• [TO DO] Of all the entries below, only the lines from the one with "В данном репозитории" up to and including the one with "4. просмотреть результаты" are to be duplicated exactly.

[Collected data]
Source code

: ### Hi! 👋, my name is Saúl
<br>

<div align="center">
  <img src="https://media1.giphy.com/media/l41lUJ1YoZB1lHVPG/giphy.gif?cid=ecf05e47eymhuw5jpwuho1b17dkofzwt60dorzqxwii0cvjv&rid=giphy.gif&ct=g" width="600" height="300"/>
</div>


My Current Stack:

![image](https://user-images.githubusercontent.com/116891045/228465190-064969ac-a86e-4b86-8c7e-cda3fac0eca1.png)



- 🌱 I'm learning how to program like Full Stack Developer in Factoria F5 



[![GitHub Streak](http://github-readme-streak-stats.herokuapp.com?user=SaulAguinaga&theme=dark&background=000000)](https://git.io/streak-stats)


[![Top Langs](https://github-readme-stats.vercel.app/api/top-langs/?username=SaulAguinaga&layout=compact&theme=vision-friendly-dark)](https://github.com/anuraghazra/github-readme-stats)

* * *

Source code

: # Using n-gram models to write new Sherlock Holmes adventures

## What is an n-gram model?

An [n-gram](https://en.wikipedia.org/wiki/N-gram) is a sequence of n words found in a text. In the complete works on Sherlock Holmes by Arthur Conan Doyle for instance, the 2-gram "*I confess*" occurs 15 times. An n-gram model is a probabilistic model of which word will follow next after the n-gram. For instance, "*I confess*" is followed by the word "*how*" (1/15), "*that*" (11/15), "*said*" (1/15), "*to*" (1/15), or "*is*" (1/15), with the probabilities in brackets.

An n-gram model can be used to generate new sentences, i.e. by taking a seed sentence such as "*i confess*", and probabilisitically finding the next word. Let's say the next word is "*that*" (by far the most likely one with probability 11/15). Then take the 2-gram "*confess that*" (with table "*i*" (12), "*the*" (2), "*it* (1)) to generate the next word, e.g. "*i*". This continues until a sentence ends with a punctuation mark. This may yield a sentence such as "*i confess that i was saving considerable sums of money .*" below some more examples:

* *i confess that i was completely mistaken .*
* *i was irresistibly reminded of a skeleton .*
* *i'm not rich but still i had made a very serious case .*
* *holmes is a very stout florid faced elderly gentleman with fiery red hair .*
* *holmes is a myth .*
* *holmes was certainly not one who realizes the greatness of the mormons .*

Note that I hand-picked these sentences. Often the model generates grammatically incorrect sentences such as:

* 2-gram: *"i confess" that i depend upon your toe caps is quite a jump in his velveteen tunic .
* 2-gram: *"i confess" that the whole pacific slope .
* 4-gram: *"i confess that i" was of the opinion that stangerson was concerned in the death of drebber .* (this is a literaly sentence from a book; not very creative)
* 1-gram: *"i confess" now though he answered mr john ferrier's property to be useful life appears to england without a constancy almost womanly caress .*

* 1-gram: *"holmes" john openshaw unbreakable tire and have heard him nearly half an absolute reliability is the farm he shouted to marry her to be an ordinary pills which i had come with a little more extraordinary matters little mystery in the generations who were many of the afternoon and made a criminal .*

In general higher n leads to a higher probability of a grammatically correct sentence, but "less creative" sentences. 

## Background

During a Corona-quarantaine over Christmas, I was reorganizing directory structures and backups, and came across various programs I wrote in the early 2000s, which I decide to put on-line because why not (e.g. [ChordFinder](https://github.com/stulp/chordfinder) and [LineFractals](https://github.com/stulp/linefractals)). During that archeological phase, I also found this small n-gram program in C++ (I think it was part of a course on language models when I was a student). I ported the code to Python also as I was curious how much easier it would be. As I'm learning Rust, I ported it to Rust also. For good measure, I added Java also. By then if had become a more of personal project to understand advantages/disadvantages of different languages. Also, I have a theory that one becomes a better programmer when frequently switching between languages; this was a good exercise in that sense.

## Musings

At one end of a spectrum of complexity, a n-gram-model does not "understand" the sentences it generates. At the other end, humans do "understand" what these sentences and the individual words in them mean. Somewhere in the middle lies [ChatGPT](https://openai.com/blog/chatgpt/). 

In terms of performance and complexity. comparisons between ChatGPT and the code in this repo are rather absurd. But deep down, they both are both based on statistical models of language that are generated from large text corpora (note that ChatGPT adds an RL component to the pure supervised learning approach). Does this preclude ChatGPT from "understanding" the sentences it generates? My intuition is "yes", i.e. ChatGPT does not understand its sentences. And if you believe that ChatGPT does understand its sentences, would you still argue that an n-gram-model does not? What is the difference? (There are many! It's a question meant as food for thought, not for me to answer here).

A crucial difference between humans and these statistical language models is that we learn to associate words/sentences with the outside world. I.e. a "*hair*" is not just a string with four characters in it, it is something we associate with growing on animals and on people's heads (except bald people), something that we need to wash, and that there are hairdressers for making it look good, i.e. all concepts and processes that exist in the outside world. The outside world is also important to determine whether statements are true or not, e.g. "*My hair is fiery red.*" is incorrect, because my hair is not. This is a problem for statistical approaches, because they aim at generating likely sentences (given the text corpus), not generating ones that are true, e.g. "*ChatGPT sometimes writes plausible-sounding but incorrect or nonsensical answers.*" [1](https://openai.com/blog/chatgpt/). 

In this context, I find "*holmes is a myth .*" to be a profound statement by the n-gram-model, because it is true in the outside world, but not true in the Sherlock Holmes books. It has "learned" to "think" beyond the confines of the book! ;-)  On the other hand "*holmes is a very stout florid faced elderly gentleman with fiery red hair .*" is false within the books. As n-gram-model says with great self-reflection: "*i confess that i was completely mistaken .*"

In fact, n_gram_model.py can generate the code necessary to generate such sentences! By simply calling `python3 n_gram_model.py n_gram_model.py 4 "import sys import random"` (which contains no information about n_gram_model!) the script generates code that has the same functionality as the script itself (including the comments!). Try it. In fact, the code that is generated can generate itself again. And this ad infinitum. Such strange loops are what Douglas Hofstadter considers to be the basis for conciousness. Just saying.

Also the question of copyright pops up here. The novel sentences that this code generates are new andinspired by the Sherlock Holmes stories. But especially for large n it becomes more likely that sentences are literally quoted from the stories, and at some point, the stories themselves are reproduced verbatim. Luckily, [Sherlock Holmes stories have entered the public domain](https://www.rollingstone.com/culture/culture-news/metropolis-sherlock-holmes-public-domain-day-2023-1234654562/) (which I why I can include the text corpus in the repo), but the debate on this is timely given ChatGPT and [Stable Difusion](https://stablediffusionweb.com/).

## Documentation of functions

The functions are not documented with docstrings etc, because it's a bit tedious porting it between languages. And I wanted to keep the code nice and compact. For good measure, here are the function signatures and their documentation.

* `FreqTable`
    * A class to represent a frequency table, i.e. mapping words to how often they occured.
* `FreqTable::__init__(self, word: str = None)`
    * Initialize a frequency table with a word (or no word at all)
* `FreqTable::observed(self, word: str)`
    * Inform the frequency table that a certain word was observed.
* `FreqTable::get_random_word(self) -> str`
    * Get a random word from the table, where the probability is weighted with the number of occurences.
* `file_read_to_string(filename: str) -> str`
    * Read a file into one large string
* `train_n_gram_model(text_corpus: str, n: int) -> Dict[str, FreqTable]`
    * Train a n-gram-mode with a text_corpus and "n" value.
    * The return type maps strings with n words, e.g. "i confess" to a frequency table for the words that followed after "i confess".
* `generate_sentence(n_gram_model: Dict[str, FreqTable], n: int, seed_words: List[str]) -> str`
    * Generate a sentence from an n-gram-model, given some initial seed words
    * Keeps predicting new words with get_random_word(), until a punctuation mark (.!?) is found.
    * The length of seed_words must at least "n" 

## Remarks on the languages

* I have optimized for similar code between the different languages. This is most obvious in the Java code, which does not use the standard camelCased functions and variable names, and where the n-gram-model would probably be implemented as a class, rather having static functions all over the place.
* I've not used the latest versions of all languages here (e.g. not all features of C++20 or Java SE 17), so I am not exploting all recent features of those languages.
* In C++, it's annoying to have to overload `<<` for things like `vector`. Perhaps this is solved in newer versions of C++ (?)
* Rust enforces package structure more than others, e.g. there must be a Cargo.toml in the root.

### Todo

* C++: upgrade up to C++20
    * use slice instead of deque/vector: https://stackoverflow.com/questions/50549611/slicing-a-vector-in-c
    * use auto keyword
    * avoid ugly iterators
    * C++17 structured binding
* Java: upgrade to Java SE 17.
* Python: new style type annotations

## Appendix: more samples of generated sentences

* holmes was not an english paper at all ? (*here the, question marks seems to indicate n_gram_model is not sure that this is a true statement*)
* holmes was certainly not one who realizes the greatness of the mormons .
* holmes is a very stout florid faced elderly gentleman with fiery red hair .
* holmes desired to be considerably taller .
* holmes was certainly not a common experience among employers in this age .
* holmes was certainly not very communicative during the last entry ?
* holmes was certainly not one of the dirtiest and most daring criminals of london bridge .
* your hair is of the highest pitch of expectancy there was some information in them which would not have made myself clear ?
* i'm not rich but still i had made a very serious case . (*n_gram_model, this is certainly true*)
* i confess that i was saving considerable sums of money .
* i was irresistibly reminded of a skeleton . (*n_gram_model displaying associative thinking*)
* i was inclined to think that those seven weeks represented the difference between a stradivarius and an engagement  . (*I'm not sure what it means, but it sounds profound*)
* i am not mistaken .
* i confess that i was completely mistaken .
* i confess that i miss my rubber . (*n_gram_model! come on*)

--

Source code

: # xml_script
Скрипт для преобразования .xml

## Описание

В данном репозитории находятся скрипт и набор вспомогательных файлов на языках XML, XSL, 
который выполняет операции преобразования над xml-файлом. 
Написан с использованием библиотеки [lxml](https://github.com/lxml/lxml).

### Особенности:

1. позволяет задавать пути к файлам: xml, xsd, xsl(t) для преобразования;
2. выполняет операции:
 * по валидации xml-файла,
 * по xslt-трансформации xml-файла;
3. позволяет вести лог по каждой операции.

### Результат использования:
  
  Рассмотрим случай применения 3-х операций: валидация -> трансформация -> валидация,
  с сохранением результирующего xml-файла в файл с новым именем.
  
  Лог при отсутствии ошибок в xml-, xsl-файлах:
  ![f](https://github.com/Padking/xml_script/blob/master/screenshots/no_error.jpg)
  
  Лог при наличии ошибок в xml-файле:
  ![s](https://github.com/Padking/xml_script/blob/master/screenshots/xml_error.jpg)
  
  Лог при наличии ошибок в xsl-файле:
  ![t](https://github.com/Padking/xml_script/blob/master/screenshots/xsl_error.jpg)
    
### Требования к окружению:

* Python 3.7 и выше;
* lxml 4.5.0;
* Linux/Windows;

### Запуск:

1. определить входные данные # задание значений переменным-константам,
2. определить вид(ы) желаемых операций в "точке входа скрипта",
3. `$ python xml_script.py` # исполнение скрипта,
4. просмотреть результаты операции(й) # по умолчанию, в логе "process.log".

• [WRITTEN ANSWER]
В данном репозитории находятся скрипт и набор вспомогательных файлов на языках XML, XSL, 
который выполняет операции преобразования над xml-файлом. 
Написан с использованием библиотеки [lxml](https://github.com/lxml/lxml).

### Особенности:

1. позволяет задавать пути к файлам: xml, xsd, xsl(t) для преобразования;
2. выполняет операции:
 * по валидации xml-файла,
 * по xslt-трансформации xml-файла;
3. позволяет вести лог по каждой операции.

### Результат использования:
  
  Рассмотрим случай применения 3-х операций: валидация -> трансформация -> валидация,
  с сохранением результирующего xml-файла в файл с новым именем.
  
  Лог при отсутствии ошибок в xml-, xsl-файлах:
  ![f](https://github.com/Padking/xml_script/blob/master/screenshots/no_error.jpg)
  
  Лог при наличии ошибок в xml-файле:
  ![s](https://github.com/Padking/xml_script/blob/master/screenshots/xml_error.jpg)
  
  Лог при наличии ошибок в xsl-файле:
  ![t](https://github.com/Padking/xml_script/blob/master/screenshots/xsl_error.jpg)
    
### Требования к окружению:

* Python 3.7 и выше;
* lxml 4.5.0;
* Linux/Windows;

### Запуск:

1. определить входные данные # задание значений переменным-константам,
2. определить вид(ы) желаемых операций в "точке входа скрипта",
3. `$ python xml_script.py` # исполнение скрипта,
4. просмотреть результаты операции(й) # по умолчанию, в логе "process.log".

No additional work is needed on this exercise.